Eram 22h30 de uma sexta-feira quando Arthur Brand recebeu o pacote que esperava há dias. A campainha tocou e quando a porta se abriu, não havia ninguém. Aos seus pés, uma caixa de papelão o esperava.
Ao abri-la, encontrou um dos artefatos mais sagrados roubados da Igreja Católica, conservado há 1.000 anos na abadia de Fecamp, no norte da França: a relíquia do “Preciosíssimo Sangue de Cristo”.
“Meu coração batia acelerado”, disse o detetive de arte à AFP em uma entrevista sobre a recuperação do tesouro perdido, que deve ser entregue às forças de ordem da Holanda, que receberam um pedido da França para investigar a identidade do ladrão e a autenticidade do objeto.
Brand é chamado de “Indiana Jones do mundo da arte” por recuperar obras de arte roubadas, incluindo as estátuas de bronze “Cavalos de Hitler”, uma pintura de Picasso e um anel que pertenceu a Oscar Wilde.
Aos 52 anos, é um dos detetives de arte mais famosos do mundo, reconhecido por ladrões e policiais por seu acesso sem precedentes ao comércio criminoso de arte roubada.
Mas conseguir a relíquia do “Preciosíssimo Sangue de Cristo” foi uma experiência especial para ele. “Como católico, isso é o mais próximo que se pode chegar de Jesus e do Santo Graal”, comentou. “Foi uma experiência religiosa”.
Comoção
Quando abriu a caixa, ficou satisfeito ao descobrir que a relíquia estava intacta.

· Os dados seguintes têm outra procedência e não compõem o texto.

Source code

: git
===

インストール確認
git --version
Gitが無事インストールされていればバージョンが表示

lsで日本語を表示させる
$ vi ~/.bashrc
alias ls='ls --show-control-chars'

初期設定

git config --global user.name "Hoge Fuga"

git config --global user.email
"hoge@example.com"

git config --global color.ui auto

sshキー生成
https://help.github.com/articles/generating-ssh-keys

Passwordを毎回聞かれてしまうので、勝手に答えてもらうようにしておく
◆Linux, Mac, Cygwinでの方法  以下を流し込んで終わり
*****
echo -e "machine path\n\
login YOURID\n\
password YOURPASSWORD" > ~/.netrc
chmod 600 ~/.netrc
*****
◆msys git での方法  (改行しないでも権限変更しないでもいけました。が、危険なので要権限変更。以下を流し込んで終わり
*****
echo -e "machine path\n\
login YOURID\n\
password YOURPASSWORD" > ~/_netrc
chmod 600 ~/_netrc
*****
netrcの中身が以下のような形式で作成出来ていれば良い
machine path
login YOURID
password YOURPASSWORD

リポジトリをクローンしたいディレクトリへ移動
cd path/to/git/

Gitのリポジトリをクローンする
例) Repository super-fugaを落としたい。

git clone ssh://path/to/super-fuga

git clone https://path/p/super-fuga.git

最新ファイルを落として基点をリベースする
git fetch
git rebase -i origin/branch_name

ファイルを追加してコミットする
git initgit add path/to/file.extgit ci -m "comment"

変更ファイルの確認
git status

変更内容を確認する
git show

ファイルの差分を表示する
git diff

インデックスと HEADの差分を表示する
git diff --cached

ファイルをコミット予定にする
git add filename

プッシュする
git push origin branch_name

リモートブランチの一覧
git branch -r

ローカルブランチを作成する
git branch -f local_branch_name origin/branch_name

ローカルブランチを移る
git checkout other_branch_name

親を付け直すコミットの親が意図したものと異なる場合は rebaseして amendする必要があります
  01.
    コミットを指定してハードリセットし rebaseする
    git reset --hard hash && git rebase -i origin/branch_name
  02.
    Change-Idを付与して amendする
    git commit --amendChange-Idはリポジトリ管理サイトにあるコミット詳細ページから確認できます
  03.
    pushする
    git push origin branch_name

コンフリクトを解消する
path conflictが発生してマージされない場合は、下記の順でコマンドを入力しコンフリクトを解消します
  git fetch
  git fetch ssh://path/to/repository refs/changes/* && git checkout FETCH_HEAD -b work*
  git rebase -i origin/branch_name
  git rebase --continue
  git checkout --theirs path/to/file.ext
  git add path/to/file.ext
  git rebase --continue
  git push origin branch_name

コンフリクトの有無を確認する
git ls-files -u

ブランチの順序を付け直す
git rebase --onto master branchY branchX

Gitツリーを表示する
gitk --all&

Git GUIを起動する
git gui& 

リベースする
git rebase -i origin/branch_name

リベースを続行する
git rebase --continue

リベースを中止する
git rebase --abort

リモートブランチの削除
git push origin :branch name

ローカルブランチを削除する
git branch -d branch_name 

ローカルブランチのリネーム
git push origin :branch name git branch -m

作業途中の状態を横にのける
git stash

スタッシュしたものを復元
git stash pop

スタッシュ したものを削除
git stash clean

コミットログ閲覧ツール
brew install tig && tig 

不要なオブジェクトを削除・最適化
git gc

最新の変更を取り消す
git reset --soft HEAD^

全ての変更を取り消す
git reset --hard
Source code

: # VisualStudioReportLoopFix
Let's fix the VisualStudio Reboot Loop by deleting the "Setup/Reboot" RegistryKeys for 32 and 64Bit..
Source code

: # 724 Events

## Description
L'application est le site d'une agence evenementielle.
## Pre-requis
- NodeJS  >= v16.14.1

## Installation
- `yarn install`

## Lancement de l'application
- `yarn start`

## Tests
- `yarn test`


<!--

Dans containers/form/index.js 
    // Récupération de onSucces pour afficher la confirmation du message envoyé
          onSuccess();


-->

O relicário dourado, com cerca de 30 cm de altura e adornado com pedras preciosas incrustadas, imagens de Cristo na cruz e outros santos, conserva dois recipientes de metal que, segundo os fiéis, contêm gotas do sangue de Jesus recolhidas durante a crucificação.

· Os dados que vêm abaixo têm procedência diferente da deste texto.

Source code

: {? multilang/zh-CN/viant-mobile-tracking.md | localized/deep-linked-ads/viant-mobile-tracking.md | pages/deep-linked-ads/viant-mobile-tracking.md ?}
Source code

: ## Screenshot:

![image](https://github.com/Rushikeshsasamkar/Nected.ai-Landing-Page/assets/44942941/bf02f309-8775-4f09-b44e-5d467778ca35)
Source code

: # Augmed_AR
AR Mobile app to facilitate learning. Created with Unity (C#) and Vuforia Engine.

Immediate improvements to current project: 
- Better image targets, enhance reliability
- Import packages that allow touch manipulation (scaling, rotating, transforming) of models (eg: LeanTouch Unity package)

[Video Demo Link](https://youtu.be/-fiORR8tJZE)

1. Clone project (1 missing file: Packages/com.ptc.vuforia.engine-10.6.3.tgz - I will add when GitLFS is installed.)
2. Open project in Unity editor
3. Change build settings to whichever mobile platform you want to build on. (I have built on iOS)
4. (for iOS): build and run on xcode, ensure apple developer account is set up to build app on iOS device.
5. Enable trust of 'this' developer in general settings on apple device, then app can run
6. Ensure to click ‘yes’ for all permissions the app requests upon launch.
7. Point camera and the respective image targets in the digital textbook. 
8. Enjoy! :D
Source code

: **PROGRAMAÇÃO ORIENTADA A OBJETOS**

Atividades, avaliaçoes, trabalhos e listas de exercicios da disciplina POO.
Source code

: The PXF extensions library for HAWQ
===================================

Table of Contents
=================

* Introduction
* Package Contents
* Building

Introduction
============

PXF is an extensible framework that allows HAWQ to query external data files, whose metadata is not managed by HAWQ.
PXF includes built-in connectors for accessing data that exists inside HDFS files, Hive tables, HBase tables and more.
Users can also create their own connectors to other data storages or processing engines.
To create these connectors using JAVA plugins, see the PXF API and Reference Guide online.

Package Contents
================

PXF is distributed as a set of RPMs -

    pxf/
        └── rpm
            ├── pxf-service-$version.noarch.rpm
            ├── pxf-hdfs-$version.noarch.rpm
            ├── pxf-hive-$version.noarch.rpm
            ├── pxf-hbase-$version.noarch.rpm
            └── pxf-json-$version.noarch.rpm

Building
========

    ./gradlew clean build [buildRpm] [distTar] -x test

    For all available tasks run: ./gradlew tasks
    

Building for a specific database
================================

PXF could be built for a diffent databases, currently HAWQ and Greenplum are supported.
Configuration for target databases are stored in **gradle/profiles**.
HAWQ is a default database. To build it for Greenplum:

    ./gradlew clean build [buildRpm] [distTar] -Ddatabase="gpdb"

A relíquia é objeto de culto dos peregrinos católicos há mais de mil anos. Estava na Abadia de Fecamp, na Normandia, até a madrugada de 2 de junho, quando foi roubada, duas semanas antes das celebrações anuais do Santíssimo Corpo e Sangue de Cristo.
O monsenhor Jean-Luc Brunin, bispo de Le Havre, à qual Fecamp é subordinada, expressou sua “satisfação” em declarações à AFP.
“É uma surpresa, não esperava que a relíquia fosse encontrada tão rápido, inclusive me perguntava se voltaríamos a encontrá-la algum dia”, disse.
A verdadeira
Em casa, onde guarda a relíquia, Brand disse que “foi um choque enorme que essa peça famosa, essa peça lendária, tenha sido roubada”.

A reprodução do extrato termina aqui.